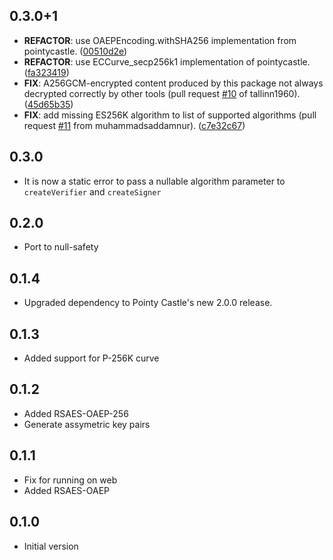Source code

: ## 0.3.0+1

 - **REFACTOR**: use OAEPEncoding.withSHA256 implementation from pointycastle. ([00510d2e](https://github.com/appsup-dart/crypto_keys/commit/00510d2e3df5b24541230832c162f06c571cd18c))
 - **REFACTOR**: use ECCurve_secp256k1 implementation of pointycastle. ([fa323419](https://github.com/appsup-dart/crypto_keys/commit/fa323419ee9b8512707b7903a43a86d3dca89e70))
 - **FIX**: A256GCM-encrypted content produced by this package not always decrypted correctly by other tools (pull request [#10](https://github.com/appsup-dart/crypto_keys/issues/10) of tallinn1960). ([45d65b35](https://github.com/appsup-dart/crypto_keys/commit/45d65b357e7bf313b64f25cb80bd23c9d9d682e2))
 - **FIX**: add missing ES256K algorithm to list of supported algorithms (pull request [#11](https://github.com/appsup-dart/crypto_keys/issues/11) from muhammadsaddamnur). ([c7e32c67](https://github.com/appsup-dart/crypto_keys/commit/c7e32c67b92953e30a1b791f4572c5d70567b75a))


## 0.3.0

- It is now a static error to pass a nullable algorithm parameter to `createVerifier` and `createSigner`

## 0.2.0

- Port to null-safety

## 0.1.4

- Upgraded dependency to Pointy Castle's new 2.0.0 release.

## 0.1.3

- Added support for P-256K curve

## 0.1.2

- Added RSAES-OAEP-256
- Generate assymetric key pairs

## 0.1.1

- Fix for running on web
- Added RSAES-OAEP 

## 0.1.0

- Initial version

+-------+

ASSIGNED TASK → Omit the pictures, then copy out all the data exactly as it stands.

EXERCISE ANSWER →
Source code

: ## 0.3.0+1

 - **REFACTOR**: use OAEPEncoding.withSHA256 implementation from pointycastle. ([00510d2e](https://github.com/appsup-dart/crypto_keys/commit/00510d2e3df5b24541230832c162f06c571cd18c))
 - **REFACTOR**: use ECCurve_secp256k1 implementation of pointycastle. ([fa323419](https://github.com/appsup-dart/crypto_keys/commit/fa323419ee9b8512707b7903a43a86d3dca89e70))
 - **FIX**: A256GCM-encrypted content produced by this package not always decrypted correctly by other tools (pull request [#10](https://github.com/appsup-dart/crypto_keys/issues/10) of tallinn1960). ([45d65b35](https://github.com/appsup-dart/crypto_keys/commit/45d65b357e7bf313b64f25cb80bd23c9d9d682e2))
 - **FIX**: add missing ES256K algorithm to list of supported algorithms (pull request [#11](https://github.com/appsup-dart/crypto_keys/issues/11) from muhammadsaddamnur). ([c7e32c67](https://github.com/appsup-dart/crypto_keys/commit/c7e32c67b92953e30a1b791f4572c5d70567b75a))


## 0.3.0

- It is now a static error to pass a nullable algorithm parameter to `createVerifier` and `createSigner`

## 0.2.0

- Port to null-safety

## 0.1.4

- Upgraded dependency to Pointy Castle's new 2.0.0 release.

## 0.1.3

- Added support for P-256K curve

## 0.1.2

- Added RSAES-OAEP-256
- Generate assymetric key pairs

## 0.1.1

- Fix for running on web
- Added RSAES-OAEP 

## 0.1.0

- Initial version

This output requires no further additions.